Since the start of January the revenue multiples for Klarna’s listed reference stocks have collapsed from around 30 times to less than 10.
CBA applied a revenue multiple of 28 times revenue to set the fair value at $2.48 billion on 31 December last year.
Unless the bank makes a controversial decision to amend the accounting method to avoid a mark down, CBA shareholders are facing a writedown of between A$1.5 billion and A$2 billion at the bank’s full year profit announcement in August.
That would bring the valuation down to almost the price CBA originally paid for the stake.
CBA joined the Klarna register in the middle of 2019 with a US$100 million investment and boosted that to US$300 million the following year. That investment translated into an outlay of around $430 million in Australian dollars.
While the looming writedown will not appear as a cash item in CBA’s 2022 financial accounts, it is set to have an impact on the bank’s capital position.
That’s because Comyn confirmed to Australian stockbroking analysts in February that a widely anticipated public float of Klarna’s global business would have resulted in a capital release for the bank rather than a cash earnings gain if the bank had sold into any introductory public offer.
Presumably, the same logic would guide the accounting treatment of any writedown.
The looming writedown of the investment in the global Klarna business will likely prompt CBA shareholders to seek more clarity from Comyn about the nature of CBA’s involvement in the Swedish company’s Australian and New Zealand operations.
When Klarna launched its BNPL business in Australia on 30 January 2020, the CBA stated in a press release that it would be a funder of Klarna’s Australian and NZ operations.
The release also stated that CBA had 50 per cent “ownership rights” to the local businesses.

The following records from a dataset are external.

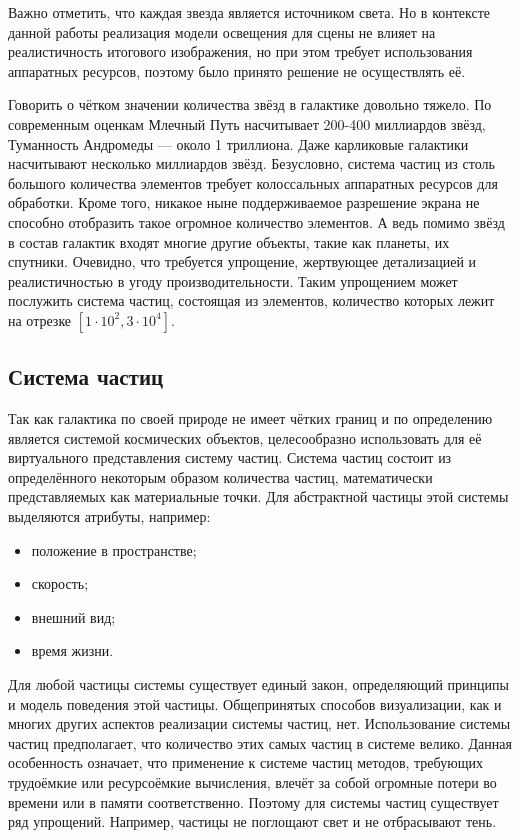 Важно отметить, что каждая звезда является источником света. Но в контексте данной работы реализация модели освещения для сцены не влияет на реалистичность итогового изображения, но при этом требует использования аппаратных ресурсов, поэтому было принято решение не осуществлять её.

Говорить о чётком значении количества звёзд в галактике довольно тяжело. По современным оценкам Млечный Путь насчитывает 200-400 миллиардов звёзд, Туманность Андромеды — около 1 триллиона. Даже карликовые галактики насчитывают несколько миллиардов звёзд. Безусловно, система частиц из столь большого количества элементов требует колоссальных аппаратных ресурсов для обработки. Кроме того, никакое ныне поддерживаемое разрешение экрана не способно отобразить такое огромное количество элементов. А ведь помимо звёзд в состав галактик входят многие другие объекты, такие как планеты, их спутники. Очевидно, что требуется упрощение, жертвующее детализацией и реалистичностью в угоду производительности. Таким упрощением может послужить система частиц, состоящая из элементов, количество которых лежит на отрезке $[1\cdot{}10^2, 3\cdot{}10^4]$.

\subsection{Система частиц}

Так как галактика по своей природе не имеет чётких границ и по определению является системой космических объектов, целесообразно использовать для её виртуального представления систему частиц. Система частиц состоит из определённого некоторым образом количества частиц, математически представляемых как материальные точки. Для абстрактной частицы этой системы выделяются атрибуты\cite{particles}, например:
\begin{itemize}
    \item положение в пространстве;
    \item скорость;
    \item внешний вид;
    \item время жизни.
\end{itemize}

Для любой частицы системы существует единый закон, определяющий принципы и модель поведения этой частицы. Общепринятых способов визуализации, как и многих других аспектов реализации системы частиц, нет. Использование системы частиц предполагает, что количество этих самых частиц в системе велико. Данная особенность означает, что применение к системе частиц методов, требующих трудоёмкие или ресурсоёмкие вычисления, влечёт за собой огромные потери во времени или в памяти соответственно. Поэтому для системы частиц существует ряд упрощений. Например, частицы не поглощают свет и не отбрасывают тень\cite{particles}.

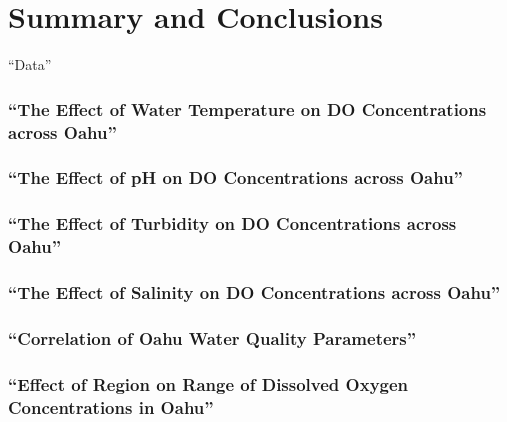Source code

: \documentclass[12pt,]{article}
\begin{document}
\section{Summary and Conclusions}\label{summary-and-conclusions}

\newpage

\listoftables 

``Data'' \newpage
\listoffigures 

\subsubsection{\texorpdfstring{``The Effect of Water Temperature on DO
Concentrations across
Oahu''}{The Effect of Water Temperature on DO Concentrations across Oahu}}\label{the-effect-of-water-temperature-on-do-concentrations-across-oahu}

\subsubsection{\texorpdfstring{``The Effect of pH on DO Concentrations
across
Oahu''}{The Effect of pH on DO Concentrations across Oahu}}\label{the-effect-of-ph-on-do-concentrations-across-oahu}

\subsubsection{\texorpdfstring{``The Effect of Turbidity on DO
Concentrations across
Oahu''}{The Effect of Turbidity on DO Concentrations across Oahu}}\label{the-effect-of-turbidity-on-do-concentrations-across-oahu}

\subsubsection{\texorpdfstring{``The Effect of Salinity on DO
Concentrations across
Oahu''}{The Effect of Salinity on DO Concentrations across Oahu}}\label{the-effect-of-salinity-on-do-concentrations-across-oahu}

\subsubsection{\texorpdfstring{``Correlation of Oahu Water Quality
Parameters''}{Correlation of Oahu Water Quality Parameters}}\label{correlation-of-oahu-water-quality-parameters}

\subsubsection{\texorpdfstring{``Effect of Region on Range of Dissolved
Oxygen Concentrations in
Oahu''}{Effect of Region on Range of Dissolved Oxygen Concentrations in Oahu}}\label{effect-of-region-on-range-of-dissolved-oxygen-concentrations-in-oahu}
\end{document}
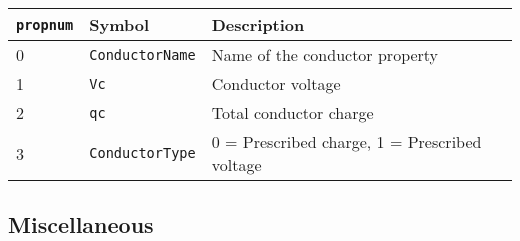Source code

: \begin{itemize}
\begin{tabular}{lll}
\texttt{propnum} & Symbol & Description \\ \hline
  0 & \texttt{ConductorName} & Name of the conductor property \\
  1 & \texttt{Vc} &  Conductor voltage \\
  2 & \texttt{qc} &  Total conductor charge \\
  3 & \texttt{ConductorType} & 0 = Prescribed charge, 1 = Prescribed voltage
\end{tabular}

\end{itemize}

\subsection{Miscellaneous}


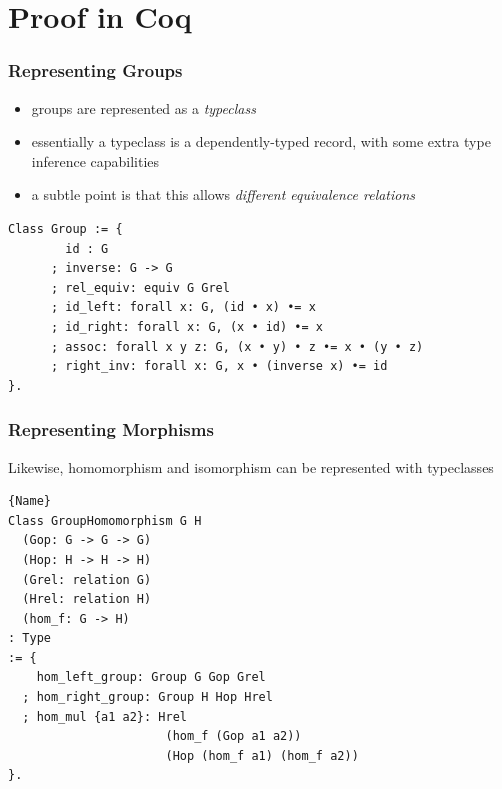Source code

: \documentclass{beamer}
\begin{document}
\section{Proof in Coq}

\begin{frame}[fragile]
\frametitle{Representing Groups}
\begin{itemize}
	\item groups are represented as a \textit{typeclass}
	\item essentially a typeclass is a dependently-typed record, with some extra type inference capabilities
	\item a subtle point is that this allows \textit{different equivalence relations}
\end{itemize}

\begin{lstlisting}[language=Coq]
Class Group := {
        id : G
      ; inverse: G -> G
      ; rel_equiv: equiv G Grel
      ; id_left: forall x: G, (id • x) •= x
      ; id_right: forall x: G, (x • id) •= x
      ; assoc: forall x y z: G, (x • y) • z •= x • (y • z)
      ; right_inv: forall x: G, x • (inverse x) •= id
}.
\end{lstlisting}
\end{frame}

\begin{frame}[fragile]
\frametitle{Representing Morphisms}

Likewise, homomorphism and isomorphism can be represented with typeclasses

\begin{lstlisting}[language=Coq]{Name}
Class GroupHomomorphism G H
  (Gop: G -> G -> G) 
  (Hop: H -> H -> H) 
  (Grel: relation G)
  (Hrel: relation H)
  (hom_f: G -> H)
: Type 
:= {
    hom_left_group: Group G Gop Grel
  ; hom_right_group: Group H Hop Hrel
  ; hom_mul {a1 a2}: Hrel
                      (hom_f (Gop a1 a2)) 
                      (Hop (hom_f a1) (hom_f a2))
}.
\end{lstlisting}

\end{frame}
\end{document}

“CBA and Klarna will jointly fund and have 50:50 ownership rights to Klarna’s Australian and New Zealand business,” the bank stated in the 2020 release.
CBA’s claim to half ownership of Klarna’s local businesses has been reasserted by CBA since then, including after it flagged the launch in March 2021 of its proprietary BNPL service, StepPay.
“Our partnership with Klarna remains a key part of our buy now pay later strategy,” Comyn said in August last year.
“We have a five per cent equity stake in Klarna and a fifty per cent economic interest in the Australian and New Zealand businesses.”
Neither Comyn nor CBA have revealed any details as to how the bank holds “ownership rights” over a “fifty per cent economic interest” in the Australian and New Zealand arms of Klarna.
Disclosures made by Klarna’s Australian holding company to the Australian Securities and Investments Commission also make no reference to CBA’s ownership interest at any time in the last three years.
According to ASIC records downloaded last week, “Klarna Bank AB” is the sole shareholder of the local trading entities known as Klarna Australia Pty Ltd and Klarna NZ Pty Ltd.
Other documents filed with ASIC confirm that the Australian registered Klarna companies are “foreign-controlled”, with no suggestion supporting CBA’s claim to a fifty per cent economic interest in the businesses.
The ASIC records cast doubt on the status of CBA’s ownership claims over Klarna’s local arms.
It might be that CBA’s claim originates from a special legal agreement it has entered with the Swedish company.
If that is case then why hasn’t the bank clarified the nature of its ownership rights to its shareholders?
Given the bleak trading environment for BNPL providers such as Klarna a more urgent question is what obligations are attached to those alleged “ownership rights”?